Prob should get on with sorting out the AI stealing people’s music and profiles
Pretty sure Spotify approves of it. They don’t care about artists they are there for profit.
But not like people are going to notice any difference over a stream if it buffers even slightly.
Most people can’t even tell the difference between 192 and 320 kbps, they don’t care about lossless over stream. Also screw spotify.
yeah golden ears are very rare. 320 kbps of any codec is fine for me.
For tracks I’m familiar with and play often, I can usually tell the difference between 128kbps and 192kbps on an MP3. In very rare cases, with the right song and the right earphones, I can discern 192kpbs MP3 from 256kbps. But I definitely can’t tell a 256kbps MP3 from FLAC. The Wikipedia arrival on audio transparency says that MP3 becomes transparent on average around 240kbps.
I’ve recently started using the Opus codec. It is higher quality at lower bitrates than MP3. Opus is considered transparent on average at around 160-192kbps.
Personally, I’ve been re-encoding all my FLACs to 192kbps OPUS for storing on my smartphone where space is limited.
Ah, feels good to know I just set up my Navidrome server and have been obtaining my entire music library for personal streaming.
It’s funny how many times people on Lemmy have accused Spotify of not paying artists fairly but for some reason there’s a large amount of ‘I pirate music and pay artists nothing’ that goes on around here and no one says a thing
Who mentioned piracy?
I get the files from bandcamp and quobuz.
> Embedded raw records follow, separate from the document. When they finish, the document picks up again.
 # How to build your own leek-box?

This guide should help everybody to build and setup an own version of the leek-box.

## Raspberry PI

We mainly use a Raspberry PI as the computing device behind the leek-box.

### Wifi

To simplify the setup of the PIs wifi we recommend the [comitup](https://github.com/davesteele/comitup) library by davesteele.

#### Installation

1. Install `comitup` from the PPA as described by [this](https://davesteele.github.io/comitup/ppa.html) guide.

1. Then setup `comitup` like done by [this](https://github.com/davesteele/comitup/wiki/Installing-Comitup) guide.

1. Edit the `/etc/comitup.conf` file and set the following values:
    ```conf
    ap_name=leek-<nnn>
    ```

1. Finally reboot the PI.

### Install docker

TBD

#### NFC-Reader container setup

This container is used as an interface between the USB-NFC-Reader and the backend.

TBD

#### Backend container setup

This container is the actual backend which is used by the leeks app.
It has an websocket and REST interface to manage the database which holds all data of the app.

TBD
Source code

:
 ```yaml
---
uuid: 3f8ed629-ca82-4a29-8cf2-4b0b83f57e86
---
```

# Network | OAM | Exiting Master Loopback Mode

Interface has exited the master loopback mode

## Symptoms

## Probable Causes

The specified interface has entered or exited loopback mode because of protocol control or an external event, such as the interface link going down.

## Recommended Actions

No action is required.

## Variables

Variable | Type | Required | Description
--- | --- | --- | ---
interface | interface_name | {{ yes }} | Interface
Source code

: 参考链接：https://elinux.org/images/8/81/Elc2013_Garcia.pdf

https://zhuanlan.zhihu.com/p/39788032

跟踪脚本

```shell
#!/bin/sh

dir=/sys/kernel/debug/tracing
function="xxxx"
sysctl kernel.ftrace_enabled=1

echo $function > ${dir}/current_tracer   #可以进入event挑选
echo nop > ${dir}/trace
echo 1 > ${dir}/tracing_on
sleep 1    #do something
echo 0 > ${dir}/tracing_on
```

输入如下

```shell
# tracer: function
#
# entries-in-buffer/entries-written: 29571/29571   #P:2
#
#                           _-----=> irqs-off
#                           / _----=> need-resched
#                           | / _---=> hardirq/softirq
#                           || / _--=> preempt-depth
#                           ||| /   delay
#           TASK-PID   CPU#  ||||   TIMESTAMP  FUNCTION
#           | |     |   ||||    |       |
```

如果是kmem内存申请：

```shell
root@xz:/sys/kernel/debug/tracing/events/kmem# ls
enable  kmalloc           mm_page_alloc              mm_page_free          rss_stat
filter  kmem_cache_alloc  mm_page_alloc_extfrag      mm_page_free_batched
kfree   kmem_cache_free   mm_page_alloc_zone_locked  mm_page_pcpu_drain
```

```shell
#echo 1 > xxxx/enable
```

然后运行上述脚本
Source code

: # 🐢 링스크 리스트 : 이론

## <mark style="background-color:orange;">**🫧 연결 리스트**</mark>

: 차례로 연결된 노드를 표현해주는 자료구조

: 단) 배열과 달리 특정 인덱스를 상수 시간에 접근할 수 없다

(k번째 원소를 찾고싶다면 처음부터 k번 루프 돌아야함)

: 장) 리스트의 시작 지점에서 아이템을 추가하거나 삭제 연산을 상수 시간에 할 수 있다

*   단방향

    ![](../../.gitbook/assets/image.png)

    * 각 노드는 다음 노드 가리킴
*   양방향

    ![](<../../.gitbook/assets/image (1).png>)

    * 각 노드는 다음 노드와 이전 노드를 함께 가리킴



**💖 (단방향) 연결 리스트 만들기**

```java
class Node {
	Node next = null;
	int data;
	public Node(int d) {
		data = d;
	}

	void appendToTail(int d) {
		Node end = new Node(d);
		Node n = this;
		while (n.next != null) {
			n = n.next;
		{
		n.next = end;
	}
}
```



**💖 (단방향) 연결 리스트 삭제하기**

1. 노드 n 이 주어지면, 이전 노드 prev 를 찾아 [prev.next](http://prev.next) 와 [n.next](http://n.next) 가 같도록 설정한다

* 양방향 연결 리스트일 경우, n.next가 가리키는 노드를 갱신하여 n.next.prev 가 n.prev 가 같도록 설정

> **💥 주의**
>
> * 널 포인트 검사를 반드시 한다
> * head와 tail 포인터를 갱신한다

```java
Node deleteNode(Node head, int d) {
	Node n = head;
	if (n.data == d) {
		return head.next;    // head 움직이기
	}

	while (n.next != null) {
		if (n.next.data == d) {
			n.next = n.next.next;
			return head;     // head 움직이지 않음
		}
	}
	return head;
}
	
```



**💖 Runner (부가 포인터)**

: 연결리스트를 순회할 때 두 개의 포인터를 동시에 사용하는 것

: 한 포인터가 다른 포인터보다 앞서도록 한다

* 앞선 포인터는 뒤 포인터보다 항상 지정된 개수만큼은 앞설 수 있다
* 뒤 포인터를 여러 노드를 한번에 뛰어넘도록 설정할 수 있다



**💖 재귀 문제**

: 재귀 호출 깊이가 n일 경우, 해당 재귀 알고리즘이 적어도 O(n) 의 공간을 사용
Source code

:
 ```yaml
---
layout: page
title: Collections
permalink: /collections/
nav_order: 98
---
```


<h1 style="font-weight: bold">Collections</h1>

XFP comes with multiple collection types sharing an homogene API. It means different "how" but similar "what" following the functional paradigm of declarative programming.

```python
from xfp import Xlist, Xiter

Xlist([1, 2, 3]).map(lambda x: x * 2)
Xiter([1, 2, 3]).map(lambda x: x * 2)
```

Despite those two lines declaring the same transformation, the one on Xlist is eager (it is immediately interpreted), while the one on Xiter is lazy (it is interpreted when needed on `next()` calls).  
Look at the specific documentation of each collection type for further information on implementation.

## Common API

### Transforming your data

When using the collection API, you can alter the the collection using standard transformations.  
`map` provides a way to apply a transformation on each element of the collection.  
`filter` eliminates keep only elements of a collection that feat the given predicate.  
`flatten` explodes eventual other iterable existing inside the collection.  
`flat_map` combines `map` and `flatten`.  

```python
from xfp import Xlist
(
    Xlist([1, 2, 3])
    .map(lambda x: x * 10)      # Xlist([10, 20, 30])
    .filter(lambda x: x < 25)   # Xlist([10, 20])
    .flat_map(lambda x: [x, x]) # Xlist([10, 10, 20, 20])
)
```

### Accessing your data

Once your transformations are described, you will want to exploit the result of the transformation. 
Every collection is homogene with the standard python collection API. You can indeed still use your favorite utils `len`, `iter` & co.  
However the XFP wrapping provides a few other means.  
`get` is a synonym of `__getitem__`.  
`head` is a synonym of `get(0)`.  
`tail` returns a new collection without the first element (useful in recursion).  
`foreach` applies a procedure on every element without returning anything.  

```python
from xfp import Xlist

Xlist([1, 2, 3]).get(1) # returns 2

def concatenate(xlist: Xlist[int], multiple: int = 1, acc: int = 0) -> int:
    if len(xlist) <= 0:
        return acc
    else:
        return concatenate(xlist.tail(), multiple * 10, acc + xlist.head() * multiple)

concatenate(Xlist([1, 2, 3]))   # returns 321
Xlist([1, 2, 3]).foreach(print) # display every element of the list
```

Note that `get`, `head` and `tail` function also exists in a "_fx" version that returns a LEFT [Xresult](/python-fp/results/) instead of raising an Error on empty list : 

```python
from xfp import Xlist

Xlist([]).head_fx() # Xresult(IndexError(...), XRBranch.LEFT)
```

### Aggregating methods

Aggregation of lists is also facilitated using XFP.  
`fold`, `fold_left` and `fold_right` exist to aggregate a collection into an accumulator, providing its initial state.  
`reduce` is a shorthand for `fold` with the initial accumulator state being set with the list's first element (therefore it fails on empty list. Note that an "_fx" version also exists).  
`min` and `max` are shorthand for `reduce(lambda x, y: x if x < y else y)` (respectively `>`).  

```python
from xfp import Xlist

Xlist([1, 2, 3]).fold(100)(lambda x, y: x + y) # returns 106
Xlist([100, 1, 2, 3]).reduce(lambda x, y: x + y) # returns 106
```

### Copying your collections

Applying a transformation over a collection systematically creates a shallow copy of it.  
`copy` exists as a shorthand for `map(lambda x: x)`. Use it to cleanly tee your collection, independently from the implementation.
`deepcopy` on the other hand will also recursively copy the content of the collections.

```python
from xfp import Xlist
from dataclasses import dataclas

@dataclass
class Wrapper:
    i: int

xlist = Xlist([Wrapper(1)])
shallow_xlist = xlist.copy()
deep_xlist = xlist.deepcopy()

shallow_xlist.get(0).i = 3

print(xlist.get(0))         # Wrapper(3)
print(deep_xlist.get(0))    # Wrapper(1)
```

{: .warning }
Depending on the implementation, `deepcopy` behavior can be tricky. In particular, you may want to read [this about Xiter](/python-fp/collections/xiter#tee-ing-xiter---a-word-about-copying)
Unlike movies, you can still legally buy music, and get actual files.
I’d rather steal music than pay a corporation that exploits artists under the guise of legality. As an artist who’s being drained by these platforms, pirate my stuff and throw me a coffee, it’s the same money as the “legal” route, but at least it feels human, not dehumanizing or humiliating.
These days I pirate the music, and if I like it I go back and buy the album directly from the band (when possible). If i really like it, I buy concert tix/merch. If it doesn’t tickle my fancy, then I don’t.
In either case, I don’t think the artist is too worried about the pennies lost from my Spotify plays.